Wednesday was a big day for net neutrality, as tech companies like Amazon, Reddit, Facebook, Google, and Twitter rallied in protest of the FCC’s anti-net-neutrality policy change ahead of its impending roll-out. Dubbed “the Day of Action to Save Net Neutrality”, many companies displayed banners, pop-ups, and other forms of special notices on their websites to raise awareness for the issue and encourage people to take action and voice their support. Some sites such as Netflix and Reddit even slowed down their connections to show visitors how irritating the online experience would become if net neutrality were ever abolished.
Net neutrality is the principle that Internet service providers (ISPs) should enable access to all content and applications regardless of the source, and without prioritizing or blocking particular products or websites. It aims to protect open access to the internet for everyone and prevent ISPs like AT&T, Charter, Comcast, and Verizon from slowing down access to the web in favor of certain websites and services that they own themselves, or those that are paying them to get in the fast lane.
Net neutrality has been a topic of debate since as early as 1999 (check here for a timeline of the development of this issue), but in recent years, the topic has grown much more contentious and gained mainstream relevance as more and more U.S. consumers got online. Now, with over 286 million internet users in the U.S., net neutrality is an issue that directly affects pretty much everyone, especially given that 89% of Americans only have one or two options for broadband access due to regional monopolies or duopolies, leaving them vulnerable to data throttling and powerless in their choices to access the digital platforms.
Therefore, for companies like Google and Amazon to take a stand and advocate for net neutrality is not only a political move that advances their own interests, but also a savvy marketing move that aligns their goals with the consumers’ benefits. As consumers increasingly become reliant on digital platforms and services for news and entertainment, shopping, work, and many other aspects of their daily lives, it is a smart move for the aforementioned companies to foster and solidify brand affinity among customers.

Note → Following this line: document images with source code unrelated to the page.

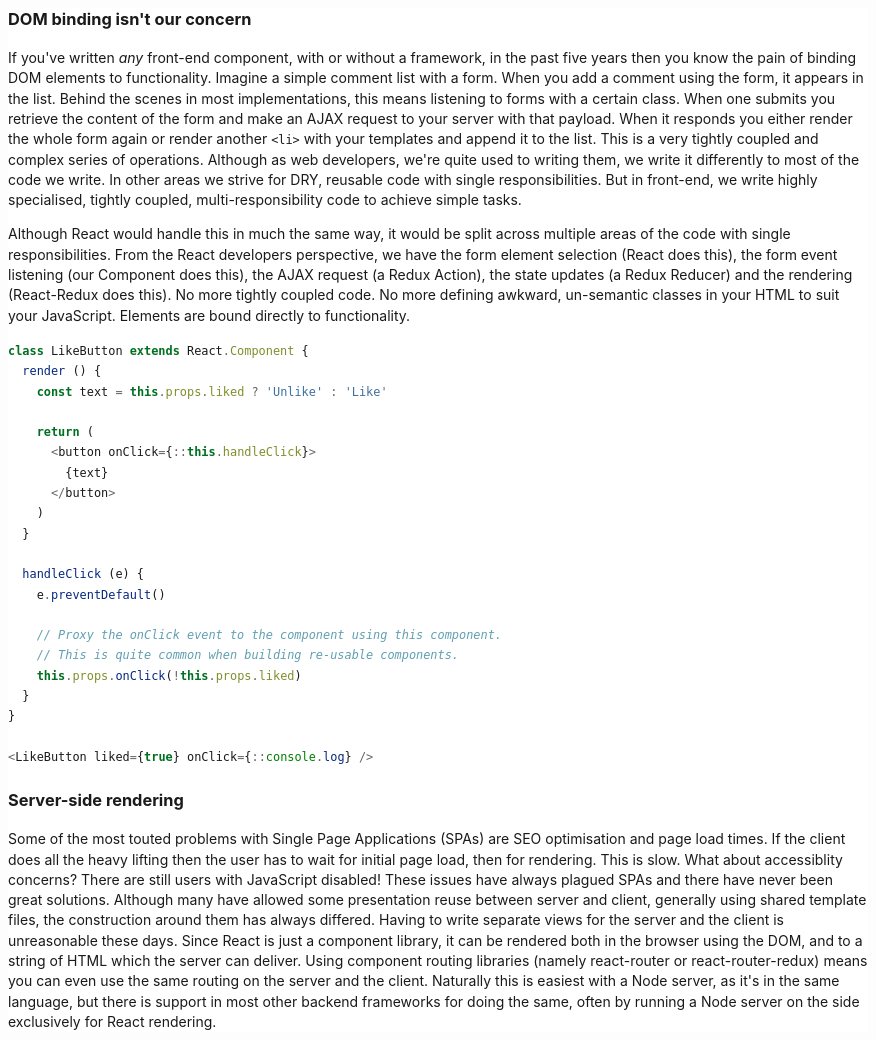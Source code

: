 ### DOM binding isn't our concern

If you've written _any_ front-end component, with or without a framework, in the past five years then you know the pain of binding DOM elements to functionality. Imagine a simple comment list with a form. When you add a comment using the form, it appears in the list. Behind the scenes in most implementations, this means listening to forms with a certain class. When one submits you retrieve the content of the form and make an AJAX request to your server with that payload. When it responds you either render the whole form again or render another `<li>` with your templates and append it to the list. This is a very tightly coupled and complex series of operations. Although as web developers, we're quite used to writing them, we write it differently to most of the code we write. In other areas we strive for DRY, reusable code with single responsibilities. But in front-end, we write highly specialised, tightly coupled, multi-responsibility code to achieve simple tasks.

Although React would handle this in much the same way, it would be split across multiple areas of the code with single responsibilities. From the React developers perspective, we have the form element selection (React does this), the form event listening (our Component does this), the AJAX request (a Redux Action), the state updates (a Redux Reducer) and the rendering (React-Redux does this). No more tightly coupled code. No more defining awkward, un-semantic classes in your HTML to suit your JavaScript. Elements are bound directly to functionality.

```js
class LikeButton extends React.Component {
  render () {
    const text = this.props.liked ? 'Unlike' : 'Like'

    return (
      <button onClick={::this.handleClick}>
        {text}
      </button>  
    )
  }

  handleClick (e) {
    e.preventDefault()

    // Proxy the onClick event to the component using this component.
    // This is quite common when building re-usable components.
    this.props.onClick(!this.props.liked)
  }
}

<LikeButton liked={true} onClick={::console.log} />
```

### Server-side rendering

Some of the most touted problems with Single Page Applications (SPAs) are SEO optimisation and page load times. If the client does all the heavy lifting then the user has to wait for initial page load, then for rendering. This is slow. What about accessiblity concerns? There are still users with JavaScript disabled! These issues have always plagued SPAs and there have never been great solutions. Although many have allowed some presentation reuse between server and client, generally using shared template files, the construction around them has always differed. Having to write separate views for the server and the client is unreasonable these days. Since React is just a component library, it can be rendered both in the browser using the DOM, and to a string of HTML which the server can deliver. Using component routing libraries (namely react-router or react-router-redux) means you can even use the same routing on the server and the client. Naturally this is easiest with a Node server, as it's in the same language, but there is support in most other backend frameworks for doing the same, often by running a Node server on the side exclusively for React rendering.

Leveraging a social-political cause as a way to reach out to certain segments of consumers and communicate brand value is an old trick in PR marketing, but given the polarizing political climate in the U.S., it is a trick that is becoming increasingly effective. (It does occasionally backfire when poorly executed, as the Kendall Jenner-starring Pepsi ad showed.) The beauty of net neutrality is that, compared to other issues, it is one with most Americans support, regardless of their political leanings. Therefore, it is a perfectly safe political issue for brands to engage consumers with and show that they are on the same side. That is, unless you’re one of the major ISPs and somehow wants in on the protest as well. Don’t treat customers like clueless idiots who don’t know what your brand really stands for – the open internet ensures that they do.